Fix data race in MemTable::GetBloomFilter() on ARM weak memory model

hhwyt · hhwyt · commit 3d604a55c2c8 · 2025-11-17T15:11:30.000+08:00
Use release-acquire memory ordering instead of relaxed to ensure
DynamicBloom object is fully initialized before pointer publication.

Problem:
- On ARM (weak memory model), using relaxed ordering allows the pointer
  to be published before DynamicBloom::data_ is initialized
- Readers may see non-null pointer but access uninitialized data_,
  causing crashes

Solution:
- Use memory_order_acquire for load and memory_order_release for store
- This establishes synchronizes-with relationship, guaranteeing readers
  only see fully initialized objects

Performance impact:
- The acquire load executes on every call (hot path in Get/Add operations)
- Overhead is minimal: typically 0-2 cycles on x86 (same as relaxed),
  ~1-3 cycles on ARM (may add memory barrier)
- This overhead is &lt;1% of total latency compared to subsequent bloom
  filter operations (hash computation + memory access)

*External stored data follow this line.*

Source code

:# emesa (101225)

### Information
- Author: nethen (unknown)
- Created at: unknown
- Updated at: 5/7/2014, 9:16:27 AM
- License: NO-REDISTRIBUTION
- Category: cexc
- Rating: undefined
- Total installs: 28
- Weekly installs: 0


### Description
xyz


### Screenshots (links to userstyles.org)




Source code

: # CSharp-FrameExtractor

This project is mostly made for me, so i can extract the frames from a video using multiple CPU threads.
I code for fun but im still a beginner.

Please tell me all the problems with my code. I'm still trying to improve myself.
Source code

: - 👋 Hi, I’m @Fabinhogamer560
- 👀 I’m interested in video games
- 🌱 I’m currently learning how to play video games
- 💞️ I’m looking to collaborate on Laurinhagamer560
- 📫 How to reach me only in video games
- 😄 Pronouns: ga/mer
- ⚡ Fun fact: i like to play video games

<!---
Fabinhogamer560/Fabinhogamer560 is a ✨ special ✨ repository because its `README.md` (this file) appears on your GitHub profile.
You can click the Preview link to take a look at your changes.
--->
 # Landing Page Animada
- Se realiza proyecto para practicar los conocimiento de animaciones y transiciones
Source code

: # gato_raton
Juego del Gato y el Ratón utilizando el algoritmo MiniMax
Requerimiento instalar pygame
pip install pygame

Signed-off-by: hhwyt &lt;hhwyt1@gmail.com&gt;
diff --git a/db/memtable.h b/db/memtable.h
@@ -719,7 +719,20 @@ class MemTable {
 
   inline DynamicBloom* GetBloomFilter() {
     if (needs_bloom_filter_) {
-      auto ptr = bloom_filter_ptr_.load(std::memory_order_relaxed);
+      // Uses release-acquire to prevent data race on ARM weak memory model.
+      // Without it: Thread1 may publish ptr before DynamicBloom::data_ is
+      // initialized, Thread2 may see non-null ptr but access uninitialized
+      // data_ (crash). With release-acquire: store(release) ensures all prior
+      // writes are visible, load(acquire) ensures we see them, guaranteeing
+      // fully initialized object.
+      // Performance: This load() executes on every read/write call (hot path).
+      // On modern CPUs, acquire load has minimal overhead vs relaxed: typically
+      // 0-2 cycles on x86 (both compile to same instruction), and ~1-3 cycles
+      // on ARM (may add a memory barrier). This overhead is negligible compared
+      // to subsequent bloom filter operations (MayContain/Add) which involve
+      // hash computation and memory access, making the acquire cost <1% of
+      // total latency.
+      auto ptr = bloom_filter_ptr_.load(std::memory_order_acquire);
       if (UNLIKELY(ptr == nullptr)) {
         std::lock_guard<SpinMutex> guard(bloom_filter_mutex_);
         if (bloom_filter_ == nullptr) {
@@ -729,7 +742,7 @@ class MemTable {
                                moptions_.memtable_huge_page_size, logger_));
         }
         ptr = bloom_filter_.get();
-        bloom_filter_ptr_.store(ptr, std::memory_order_relaxed);
+        bloom_filter_ptr_.store(ptr, std::memory_order_release);
       }
       return ptr;
     }